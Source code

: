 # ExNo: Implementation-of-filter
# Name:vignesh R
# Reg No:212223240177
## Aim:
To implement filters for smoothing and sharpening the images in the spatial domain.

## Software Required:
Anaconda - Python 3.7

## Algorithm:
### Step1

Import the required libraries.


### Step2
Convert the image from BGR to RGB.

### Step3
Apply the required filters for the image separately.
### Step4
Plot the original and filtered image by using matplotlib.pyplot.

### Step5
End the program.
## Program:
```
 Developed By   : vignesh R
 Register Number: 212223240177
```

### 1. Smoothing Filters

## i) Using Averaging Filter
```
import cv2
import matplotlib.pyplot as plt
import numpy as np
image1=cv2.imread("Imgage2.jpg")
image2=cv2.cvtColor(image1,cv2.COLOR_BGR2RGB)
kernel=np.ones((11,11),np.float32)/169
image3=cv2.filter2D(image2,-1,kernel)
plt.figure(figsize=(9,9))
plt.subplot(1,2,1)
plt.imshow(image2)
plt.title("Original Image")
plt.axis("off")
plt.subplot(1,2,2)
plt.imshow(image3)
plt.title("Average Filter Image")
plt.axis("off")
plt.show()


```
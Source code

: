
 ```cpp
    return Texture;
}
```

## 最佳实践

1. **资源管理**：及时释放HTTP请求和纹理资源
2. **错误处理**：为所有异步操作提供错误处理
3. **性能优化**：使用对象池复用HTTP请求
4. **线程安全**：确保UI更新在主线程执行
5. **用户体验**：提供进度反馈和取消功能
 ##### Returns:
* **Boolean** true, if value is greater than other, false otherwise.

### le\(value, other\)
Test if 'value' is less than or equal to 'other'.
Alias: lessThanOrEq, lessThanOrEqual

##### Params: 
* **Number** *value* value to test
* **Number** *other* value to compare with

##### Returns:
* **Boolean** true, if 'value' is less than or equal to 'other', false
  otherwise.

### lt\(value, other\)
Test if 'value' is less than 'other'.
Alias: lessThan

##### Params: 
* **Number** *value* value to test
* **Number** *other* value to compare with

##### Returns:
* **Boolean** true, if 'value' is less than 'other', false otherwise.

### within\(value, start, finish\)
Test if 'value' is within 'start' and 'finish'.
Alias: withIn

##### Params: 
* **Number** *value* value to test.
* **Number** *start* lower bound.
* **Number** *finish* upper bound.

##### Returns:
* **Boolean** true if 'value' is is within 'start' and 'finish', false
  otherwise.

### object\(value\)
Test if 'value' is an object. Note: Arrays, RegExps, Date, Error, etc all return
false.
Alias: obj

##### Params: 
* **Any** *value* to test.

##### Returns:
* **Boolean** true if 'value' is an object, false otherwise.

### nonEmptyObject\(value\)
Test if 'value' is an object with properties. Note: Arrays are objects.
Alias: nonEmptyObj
☆ ☆ ☆
▶ Problem description: Give back the material above exactly as it was given.

▶ Result:
Source code

: # ExNo: Implementation-of-filter
# Name:vignesh R
# Reg No:212223240177
## Aim:
To implement filters for smoothing and sharpening the images in the spatial domain.

## Software Required:
Anaconda - Python 3.7

## Algorithm:
### Step1

Import the required libraries.


### Step2
Convert the image from BGR to RGB.

### Step3
Apply the required filters for the image separately.
### Step4
Plot the original and filtered image by using matplotlib.pyplot.

### Step5
End the program.
## Program:
```
 Developed By   : vignesh R
 Register Number: 212223240177
```

### 1. Smoothing Filters

## i) Using Averaging Filter
```
import cv2
import matplotlib.pyplot as plt
import numpy as np
image1=cv2.imread("Imgage2.jpg")
image2=cv2.cvtColor(image1,cv2.COLOR_BGR2RGB)
kernel=np.ones((11,11),np.float32)/169
image3=cv2.filter2D(image2,-1,kernel)
plt.figure(figsize=(9,9))
plt.subplot(1,2,1)
plt.imshow(image2)
plt.title("Original Image")
plt.axis("off")
plt.subplot(1,2,2)
plt.imshow(image3)
plt.title("Average Filter Image")
plt.axis("off")
plt.show()


```
Source code

:
 ```cpp
    return Texture;
}
```

## 最佳实践

1. **资源管理**：及时释放HTTP请求和纹理资源
2. **错误处理**：为所有异步操作提供错误处理
3. **性能优化**：使用对象池复用HTTP请求
4. **线程安全**：确保UI更新在主线程执行
5. **用户体验**：提供进度反馈和取消功能
 ##### Returns:
* **Boolean** true, if value is greater than other, false otherwise.

### le\(value, other\)
Test if 'value' is less than or equal to 'other'.
Alias: lessThanOrEq, lessThanOrEqual

##### Params: 
* **Number** *value* value to test
* **Number** *other* value to compare with

##### Returns:
* **Boolean** true, if 'value' is less than or equal to 'other', false
  otherwise.

### lt\(value, other\)
Test if 'value' is less than 'other'.
Alias: lessThan

##### Params: 
* **Number** *value* value to test
* **Number** *other* value to compare with

##### Returns:
* **Boolean** true, if 'value' is less than 'other', false otherwise.

### within\(value, start, finish\)
Test if 'value' is within 'start' and 'finish'.
Alias: withIn

##### Params: 
* **Number** *value* value to test.
* **Number** *start* lower bound.
* **Number** *finish* upper bound.

##### Returns:
* **Boolean** true if 'value' is is within 'start' and 'finish', false
  otherwise.

### object\(value\)
Test if 'value' is an object. Note: Arrays, RegExps, Date, Error, etc all return
false.
Alias: obj

##### Params: 
* **Any** *value* to test.

##### Returns:
* **Boolean** true if 'value' is an object, false otherwise.

### nonEmptyObject\(value\)
Test if 'value' is an object with properties. Note: Arrays are objects.
Alias: nonEmptyObj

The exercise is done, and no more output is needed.